Task statement:
Pull every line holding the word "label" from the data below and copy it.

Record set:
-- Opening Marker --

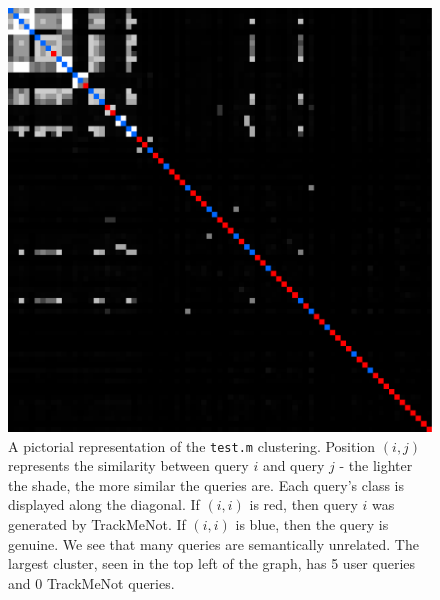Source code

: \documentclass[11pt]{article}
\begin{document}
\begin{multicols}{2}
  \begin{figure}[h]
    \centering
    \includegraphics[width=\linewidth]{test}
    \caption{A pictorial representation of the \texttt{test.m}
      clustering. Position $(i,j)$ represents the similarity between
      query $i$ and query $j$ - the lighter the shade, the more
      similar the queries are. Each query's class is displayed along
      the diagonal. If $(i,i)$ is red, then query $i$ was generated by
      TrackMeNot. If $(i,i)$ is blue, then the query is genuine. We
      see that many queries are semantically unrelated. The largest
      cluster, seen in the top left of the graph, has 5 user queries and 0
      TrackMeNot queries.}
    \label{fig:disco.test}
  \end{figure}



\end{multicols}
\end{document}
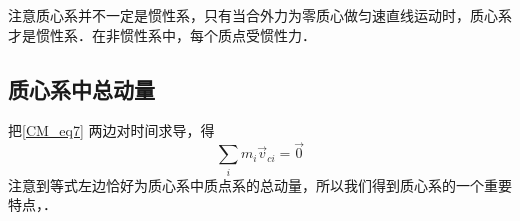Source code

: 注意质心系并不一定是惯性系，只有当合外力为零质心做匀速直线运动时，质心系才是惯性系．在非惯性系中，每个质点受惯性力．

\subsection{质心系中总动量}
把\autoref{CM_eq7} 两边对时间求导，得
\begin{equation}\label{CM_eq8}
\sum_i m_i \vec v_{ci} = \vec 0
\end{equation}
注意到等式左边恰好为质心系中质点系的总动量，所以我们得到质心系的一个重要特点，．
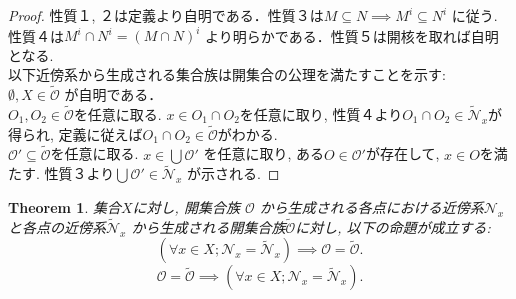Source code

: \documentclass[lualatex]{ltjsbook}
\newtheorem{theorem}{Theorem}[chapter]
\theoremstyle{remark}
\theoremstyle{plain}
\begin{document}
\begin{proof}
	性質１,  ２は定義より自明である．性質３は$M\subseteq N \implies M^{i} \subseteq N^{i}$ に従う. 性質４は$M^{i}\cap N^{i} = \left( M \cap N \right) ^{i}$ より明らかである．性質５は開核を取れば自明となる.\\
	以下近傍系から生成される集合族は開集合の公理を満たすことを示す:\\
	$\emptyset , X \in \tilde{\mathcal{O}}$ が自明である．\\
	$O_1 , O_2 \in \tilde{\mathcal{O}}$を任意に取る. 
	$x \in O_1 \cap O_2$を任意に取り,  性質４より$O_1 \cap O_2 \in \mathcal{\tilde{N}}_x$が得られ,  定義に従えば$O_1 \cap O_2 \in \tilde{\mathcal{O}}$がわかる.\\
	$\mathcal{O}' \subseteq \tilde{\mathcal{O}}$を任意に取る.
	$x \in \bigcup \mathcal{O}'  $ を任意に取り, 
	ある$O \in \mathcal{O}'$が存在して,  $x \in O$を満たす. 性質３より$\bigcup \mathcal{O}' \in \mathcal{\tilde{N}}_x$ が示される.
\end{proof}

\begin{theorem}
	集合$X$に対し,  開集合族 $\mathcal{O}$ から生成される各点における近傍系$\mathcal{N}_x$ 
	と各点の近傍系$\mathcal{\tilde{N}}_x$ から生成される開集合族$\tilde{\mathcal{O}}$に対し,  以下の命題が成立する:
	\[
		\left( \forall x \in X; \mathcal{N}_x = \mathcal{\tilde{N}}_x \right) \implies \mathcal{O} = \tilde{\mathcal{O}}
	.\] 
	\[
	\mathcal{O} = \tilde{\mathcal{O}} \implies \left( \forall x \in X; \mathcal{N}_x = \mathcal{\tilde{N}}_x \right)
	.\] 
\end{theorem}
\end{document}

-- Closing Marker --
-- Opening Marker --

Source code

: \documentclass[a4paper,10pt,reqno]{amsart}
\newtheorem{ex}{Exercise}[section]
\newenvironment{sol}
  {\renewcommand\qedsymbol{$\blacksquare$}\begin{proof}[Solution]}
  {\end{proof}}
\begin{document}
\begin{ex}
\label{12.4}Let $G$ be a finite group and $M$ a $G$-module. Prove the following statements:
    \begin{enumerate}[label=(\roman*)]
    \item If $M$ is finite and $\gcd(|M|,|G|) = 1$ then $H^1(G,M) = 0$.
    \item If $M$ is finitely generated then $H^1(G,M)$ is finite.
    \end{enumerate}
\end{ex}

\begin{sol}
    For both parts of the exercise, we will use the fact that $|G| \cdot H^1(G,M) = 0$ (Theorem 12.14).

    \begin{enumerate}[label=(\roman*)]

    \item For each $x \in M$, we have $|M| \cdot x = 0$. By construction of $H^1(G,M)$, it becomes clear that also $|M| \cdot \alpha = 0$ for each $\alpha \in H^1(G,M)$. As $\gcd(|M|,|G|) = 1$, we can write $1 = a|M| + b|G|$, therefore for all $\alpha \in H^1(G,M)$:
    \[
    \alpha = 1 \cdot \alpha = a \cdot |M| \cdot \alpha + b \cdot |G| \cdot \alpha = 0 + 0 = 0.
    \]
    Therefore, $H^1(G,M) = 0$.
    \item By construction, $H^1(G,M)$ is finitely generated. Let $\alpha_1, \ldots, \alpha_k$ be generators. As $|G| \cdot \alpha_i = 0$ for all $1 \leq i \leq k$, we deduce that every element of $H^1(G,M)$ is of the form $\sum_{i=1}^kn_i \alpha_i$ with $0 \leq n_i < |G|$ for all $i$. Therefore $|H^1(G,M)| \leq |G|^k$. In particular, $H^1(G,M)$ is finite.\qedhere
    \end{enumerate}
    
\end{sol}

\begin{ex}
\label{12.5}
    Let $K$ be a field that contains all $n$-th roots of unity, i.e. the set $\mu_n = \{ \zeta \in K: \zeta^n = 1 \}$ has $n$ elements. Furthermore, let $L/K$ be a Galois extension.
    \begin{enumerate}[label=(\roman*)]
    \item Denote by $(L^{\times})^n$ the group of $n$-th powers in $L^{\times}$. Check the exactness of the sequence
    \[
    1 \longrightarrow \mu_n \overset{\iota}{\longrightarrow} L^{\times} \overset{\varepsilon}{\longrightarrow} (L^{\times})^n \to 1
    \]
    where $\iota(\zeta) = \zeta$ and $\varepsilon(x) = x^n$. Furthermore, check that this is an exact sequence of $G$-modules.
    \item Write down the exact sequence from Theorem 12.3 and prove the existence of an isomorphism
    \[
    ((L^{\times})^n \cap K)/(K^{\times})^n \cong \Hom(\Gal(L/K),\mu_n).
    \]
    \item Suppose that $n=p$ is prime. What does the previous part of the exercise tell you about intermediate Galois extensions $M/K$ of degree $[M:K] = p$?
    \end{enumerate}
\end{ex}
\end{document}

-- Closing Marker --

Solution for this exercise:
    \label{fig:disco.test}
\begin{equation}\label{CM_eq8}
\label{12.4}Let $G$ be a finite group and $M$ a $G$-module. Prove the following statements:
    \begin{enumerate}[label=(\roman*)]
    \begin{enumerate}[label=(\roman*)]
\label{12.5}
    \begin{enumerate}[label=(\roman*)]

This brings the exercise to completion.